Using the entries below, show all lines with the string "command".

[Opening Record extracts section]

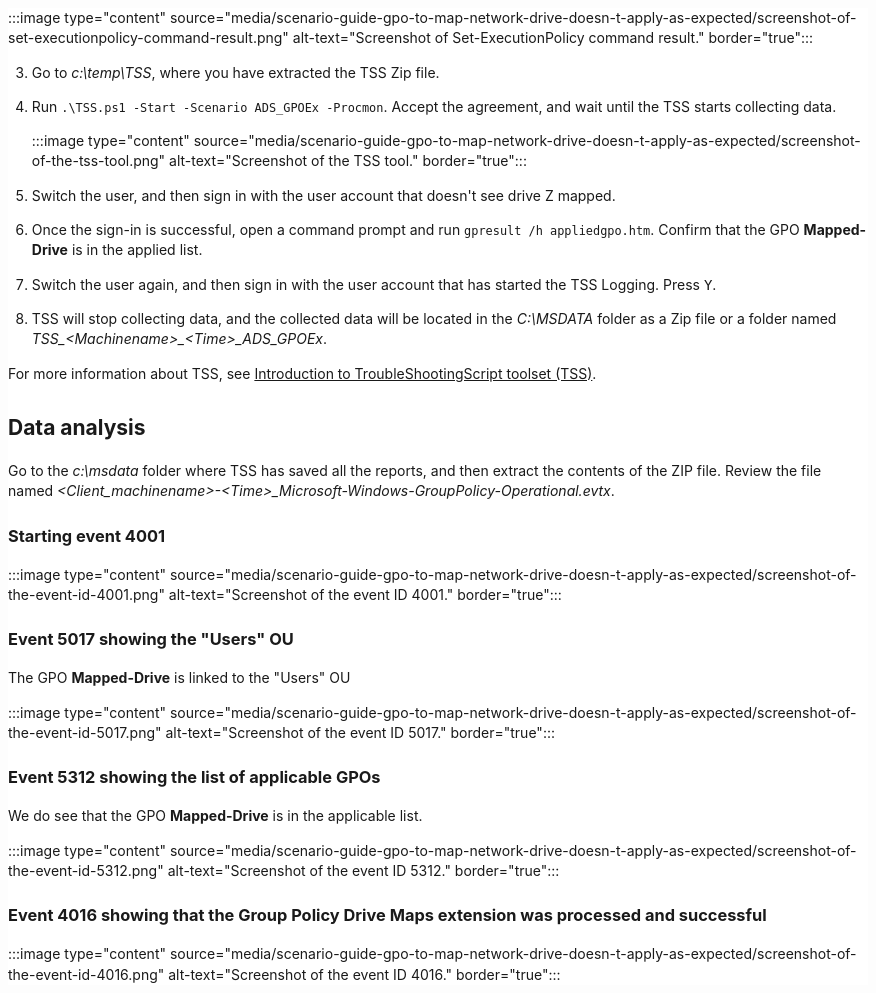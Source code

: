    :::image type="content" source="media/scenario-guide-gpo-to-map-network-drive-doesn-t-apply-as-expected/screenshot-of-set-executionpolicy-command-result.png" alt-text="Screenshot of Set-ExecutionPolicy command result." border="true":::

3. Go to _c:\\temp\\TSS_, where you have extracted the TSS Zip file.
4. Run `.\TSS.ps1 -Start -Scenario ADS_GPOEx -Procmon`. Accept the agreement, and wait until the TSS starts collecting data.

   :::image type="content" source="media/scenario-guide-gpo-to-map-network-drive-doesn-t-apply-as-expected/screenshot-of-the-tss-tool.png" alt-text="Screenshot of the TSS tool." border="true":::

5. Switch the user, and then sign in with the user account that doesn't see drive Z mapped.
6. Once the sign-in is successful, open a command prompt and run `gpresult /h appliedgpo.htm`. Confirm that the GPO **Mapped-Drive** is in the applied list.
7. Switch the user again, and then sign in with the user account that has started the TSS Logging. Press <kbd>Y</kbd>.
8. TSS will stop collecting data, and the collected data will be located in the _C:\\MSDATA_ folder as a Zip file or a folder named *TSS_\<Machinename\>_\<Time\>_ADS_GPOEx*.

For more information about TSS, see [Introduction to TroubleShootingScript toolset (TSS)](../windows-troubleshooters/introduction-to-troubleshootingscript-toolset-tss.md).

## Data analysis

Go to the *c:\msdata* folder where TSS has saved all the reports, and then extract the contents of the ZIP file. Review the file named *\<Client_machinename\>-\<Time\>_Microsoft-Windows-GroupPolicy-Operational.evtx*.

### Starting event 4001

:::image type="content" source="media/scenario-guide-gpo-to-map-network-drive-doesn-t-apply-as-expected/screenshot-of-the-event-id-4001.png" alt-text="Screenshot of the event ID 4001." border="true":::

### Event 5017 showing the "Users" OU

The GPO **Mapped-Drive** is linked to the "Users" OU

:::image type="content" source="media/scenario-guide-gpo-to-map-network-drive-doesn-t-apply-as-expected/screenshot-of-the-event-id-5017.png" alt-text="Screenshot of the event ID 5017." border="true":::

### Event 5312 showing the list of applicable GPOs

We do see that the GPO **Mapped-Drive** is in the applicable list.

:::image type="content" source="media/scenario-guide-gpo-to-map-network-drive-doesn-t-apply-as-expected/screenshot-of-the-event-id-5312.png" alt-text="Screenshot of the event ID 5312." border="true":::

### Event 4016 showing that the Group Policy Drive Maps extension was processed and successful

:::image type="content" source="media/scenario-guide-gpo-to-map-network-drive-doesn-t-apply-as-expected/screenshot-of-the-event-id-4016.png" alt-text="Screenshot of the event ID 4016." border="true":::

[Closing Record extracts section]

Exercise solution |
:    :::image type="content" source="media/scenario-guide-gpo-to-map-network-drive-doesn-t-apply-as-expected/screenshot-of-set-executionpolicy-command-result.png" alt-text="Screenshot of Set-ExecutionPolicy command result." border="true":::
6. Once the sign-in is successful, open a command prompt and run `gpresult /h appliedgpo.htm`. Confirm that the GPO **Mapped-Drive** is in the applied list.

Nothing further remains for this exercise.